One man's pork...

... is another man's vitally needed infrastructure. In the past, Republicans have suggested -- correctly in my opinion -- that environmental legislation should be subjected to cost-benefit analysis. Not so, other legislation.

At the Washington Post, Sebastian Mallaby explains that Kit Bond (R-Missouri) has no use for CBA if it stands in the way of highly desirable pork:

Bond is now pushing a project that would hoist him up the porksters' rankings. It's much better than any of the 176 Missouri earmarks that he inserted into the omnibus spending bill earlier this year: earmarks that set aside $500,000 for the Friends of RB Stockton Lake Community Project, $400,000 for an elevated water storage tank and so on. This time, folks, he's swinging for the stands. He wants $1.7 billion of your money.

Bond wants this cash to vamp up the Mississippi waterway that connects the grain and corn of the Midwest to the export hub of New Orleans. The barges that navigate this route have to pass through a series of locks, and the locks aren't long enough for Bond's liking. Longer locks would mean less congestion, lower shipping rates and savings for Missouri's farmers. Their construction would also generate 48 million hours of work for carpenters, according to Bond's office.

Would the reduced congestion justify the $1.7 billion that Bond would like to spend? Funny you should ask. This issue has been studied and studied for more than a decade, and there's no way the numbers work. The fact that Bond still champions this project shows how senior senators don't feel obliged to put the national interest first. If something is good for their state, they are capable of anything.

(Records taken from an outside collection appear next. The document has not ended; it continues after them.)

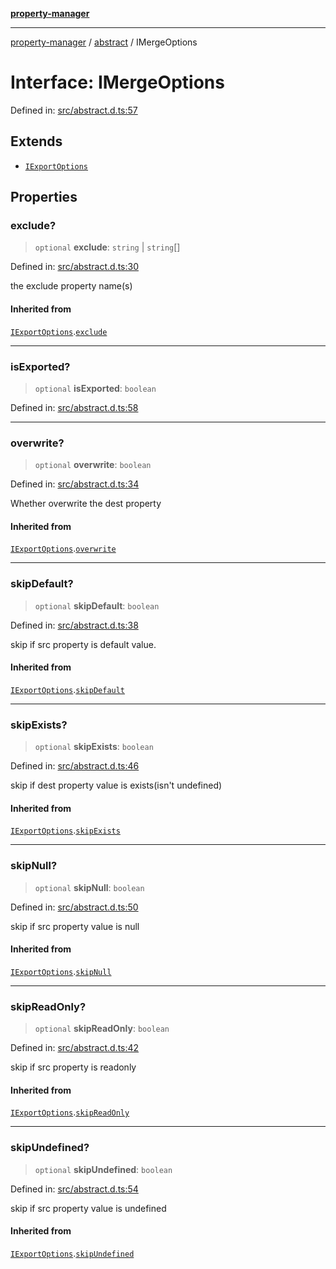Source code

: [**property-manager**](../../README.md)

***

[property-manager](../../modules.md) / [abstract](../README.md) / IMergeOptions

# Interface: IMergeOptions

Defined in: [src/abstract.d.ts:57](https://github.com/snowyu/property-manager.js/blob/0a9d329d6dc8235fcbd7381e69042a60653674b6/src/abstract.d.ts#L57)

## Extends

- [`IExportOptions`](IExportOptions.md)

## Properties

### exclude?

> `optional` **exclude**: `string` \| `string`[]

Defined in: [src/abstract.d.ts:30](https://github.com/snowyu/property-manager.js/blob/0a9d329d6dc8235fcbd7381e69042a60653674b6/src/abstract.d.ts#L30)

the exclude property name(s)

#### Inherited from

[`IExportOptions`](IExportOptions.md).[`exclude`](IExportOptions.md#exclude)

***

### isExported?

> `optional` **isExported**: `boolean`

Defined in: [src/abstract.d.ts:58](https://github.com/snowyu/property-manager.js/blob/0a9d329d6dc8235fcbd7381e69042a60653674b6/src/abstract.d.ts#L58)

***

### overwrite?

> `optional` **overwrite**: `boolean`

Defined in: [src/abstract.d.ts:34](https://github.com/snowyu/property-manager.js/blob/0a9d329d6dc8235fcbd7381e69042a60653674b6/src/abstract.d.ts#L34)

Whether overwrite the dest property

#### Inherited from

[`IExportOptions`](IExportOptions.md).[`overwrite`](IExportOptions.md#overwrite)

***

### skipDefault?

> `optional` **skipDefault**: `boolean`

Defined in: [src/abstract.d.ts:38](https://github.com/snowyu/property-manager.js/blob/0a9d329d6dc8235fcbd7381e69042a60653674b6/src/abstract.d.ts#L38)

skip if src property is default value.

#### Inherited from

[`IExportOptions`](IExportOptions.md).[`skipDefault`](IExportOptions.md#skipdefault)

***

### skipExists?

> `optional` **skipExists**: `boolean`

Defined in: [src/abstract.d.ts:46](https://github.com/snowyu/property-manager.js/blob/0a9d329d6dc8235fcbd7381e69042a60653674b6/src/abstract.d.ts#L46)

skip if dest property value is exists(isn't undefined)

#### Inherited from

[`IExportOptions`](IExportOptions.md).[`skipExists`](IExportOptions.md#skipexists)

***

### skipNull?

> `optional` **skipNull**: `boolean`

Defined in: [src/abstract.d.ts:50](https://github.com/snowyu/property-manager.js/blob/0a9d329d6dc8235fcbd7381e69042a60653674b6/src/abstract.d.ts#L50)

skip if src property value is null

#### Inherited from

[`IExportOptions`](IExportOptions.md).[`skipNull`](IExportOptions.md#skipnull)

***

### skipReadOnly?

> `optional` **skipReadOnly**: `boolean`

Defined in: [src/abstract.d.ts:42](https://github.com/snowyu/property-manager.js/blob/0a9d329d6dc8235fcbd7381e69042a60653674b6/src/abstract.d.ts#L42)

skip if src property is readonly

#### Inherited from

[`IExportOptions`](IExportOptions.md).[`skipReadOnly`](IExportOptions.md#skipreadonly)

***

### skipUndefined?

> `optional` **skipUndefined**: `boolean`

Defined in: [src/abstract.d.ts:54](https://github.com/snowyu/property-manager.js/blob/0a9d329d6dc8235fcbd7381e69042a60653674b6/src/abstract.d.ts#L54)

skip if src property value is undefined

#### Inherited from

[`IExportOptions`](IExportOptions.md).[`skipUndefined`](IExportOptions.md#skipundefined)
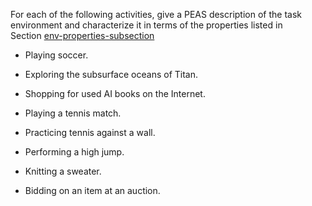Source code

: For each of the following activities, give a PEAS
description of the task environment and characterize it in terms of the
properties listed in Section <a class="sectionRef" id="sectionref" title="" href="#">env-properties-subsection</a><br>

-   Playing soccer.<br>

-   Exploring the subsurface oceans of Titan.<br>

-   Shopping for used AI books on the Internet.<br>

-   Playing a tennis match.<br>

-   Practicing tennis against a wall.<br>

-   Performing a high jump.<br>

-   Knitting a sweater.<br>

-   Bidding on an item at an auction.<br>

A cost-benefit analysis of Bond's scheme was first commissioned 11 years ago by the U.S. Army Corps of Engineers, which would implement it. The study concluded that lock expansion could not be justified since rather cheap innovations -- congestion charges, for example -- could reduce delays more simply. Besides, the idea that river congestion constituted a significant burden on farm exporters seemed a stretch. Even assuming a sharp increase in river traffic, congestion was projected to add just a few percent to the cost of a barge trip to New Orleans. The final price of American corn in an export market such as Japan would be up a fraction of 1 percent.

The Army Corps, which likes to please nice senators such as Bond, got rid of the author of that study. Soon a new and suitably supportive analysis appeared, but the National Academy of Sciences reviewed its methodology and pointed out that it was bogus. The Corps said sorry and produced yet a third study; again the National Academy declared that its calculations were dishonest. No matter how hard the Army Corps tried, in other words, there was no way to come up with credible projections that justified blowing vast sums on Bond's beloved waterway.

Mallaby says the authorizing legislation is gathering support.